There is no one single solution to the ever growing, ever real threat from nuclear and radiological terrorism. Yet, over the years, many have tried to pinpoint this to one specific area. Some would have us sway towards the controlling of nuclear and radiological materials in cooperative countries, particularly in the former Soviet Union. Others believe that we need to further enhance homeland security, such things as border control, emergency responses teams or domestic surveillance. Finally, there are those that feel we need to challenge those so-called rouge states, like Iraq, which may actively be supplying dangerous weapons to terrorists.
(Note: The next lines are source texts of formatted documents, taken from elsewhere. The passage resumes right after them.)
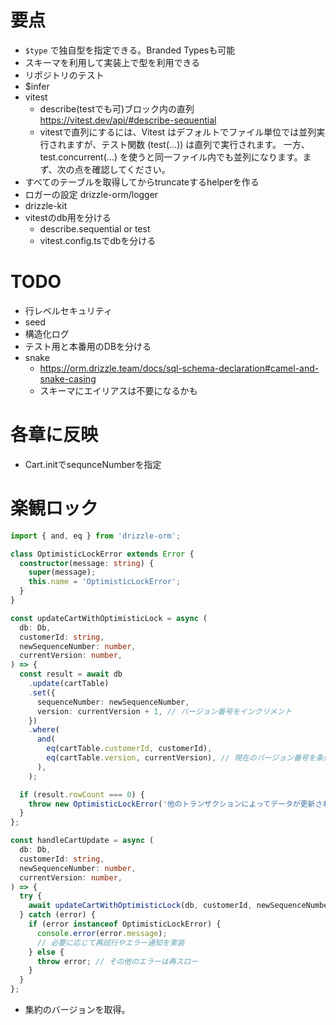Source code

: # 要点

- `$type` で独自型を指定できる。Branded Typesも可能
- スキーマを利用して実装上で型を利用できる
- リポジトリのテスト
- $infer
- vitest 
  - describe(testでも可)ブロック内の直列 https://vitest.dev/api/#describe-sequential
  - vitestで直列にするには、Vitest はデフォルトでファイル単位では並列実行されますが、テスト関数 (test(...)) は直列で実行されます。 一方、test.concurrent(...) を使うと同一ファイル内でも並列になります。まず、次の点を確認してください。
- すべてのテーブルを取得してからtruncateするhelperを作る
- ロガーの設定 drizzle-orm/logger
- drizzle-kit
- vitestのdb用を分ける
  - describe.sequential or test 
  - vitest.config.tsでdbを分ける

# TODO

- 行レベルセキュリティ
- seed
- 構造化ログ
- テスト用と本番用のDBを分ける
- snake
  - https://orm.drizzle.team/docs/sql-schema-declaration#camel-and-snake-casing
  - スキーマにエイリアスは不要になるかも

# 各章に反映

- Cart.initでsequnceNumberを指定

# 楽観ロック


```typescript
import { and, eq } from 'drizzle-orm';

class OptimisticLockError extends Error {
  constructor(message: string) {
    super(message);
    this.name = 'OptimisticLockError';
  }
}

const updateCartWithOptimisticLock = async (
  db: Db,
  customerId: string,
  newSequenceNumber: number,
  currentVersion: number,
) => {
  const result = await db
    .update(cartTable)
    .set({
      sequenceNumber: newSequenceNumber,
      version: currentVersion + 1, // バージョン番号をインクリメント
    })
    .where(
      and(
        eq(cartTable.customerId, customerId),
        eq(cartTable.version, currentVersion), // 現在のバージョン番号を条件に追加
      ),
    );

  if (result.rowCount === 0) {
    throw new OptimisticLockError('他のトランザクションによってデータが更新されました');
  }
};

const handleCartUpdate = async (
  db: Db,
  customerId: string,
  newSequenceNumber: number,
  currentVersion: number,
) => {
  try {
    await updateCartWithOptimisticLock(db, customerId, newSequenceNumber, currentVersion);
  } catch (error) {
    if (error instanceof OptimisticLockError) {
      console.error(error.message);
      // 必要に応じて再試行やエラー通知を実装
    } else {
      throw error; // その他のエラーは再スロー
    }
  }
};
```

- 集約のバージョンを取得。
To be successful, a strategy must encompass all the above. It must enable individuals and teams on the front line to fully understand and distinguish the nuclear and radiological problems, allowing for faster, more strategic decisions to be made. As nuclear terrorism becomes an even more credible and urgent threat, the challenges of securing global supplies of nuclear material are growing. Preparatory meetings, review conferences and conclusions are only as good as their objectives, agendas, and meaningful outcomes.
The time for talking is now over, it’s time for all member states to move forward with the global nuclear security agenda. Members need to not only be equipped with the data to allow them to build a strong and resilient nuclear defence system, but the tools in which to do so. Decision-makers just need the right information and technology to know exactly what responses to implement quickly, where, and when. Complete situational awareness and successful deployment of the prepared responses relies upon a widespread and technically capable early warning system.
Building a package that includes handheld detectors, detectors on drones, in vehicles and those in fixed, static positions, quickly establishes a network that can span not only a city, but an entire country. It’s a combination of detectors you chose for your teams’ needs that gives you eyes everywhere.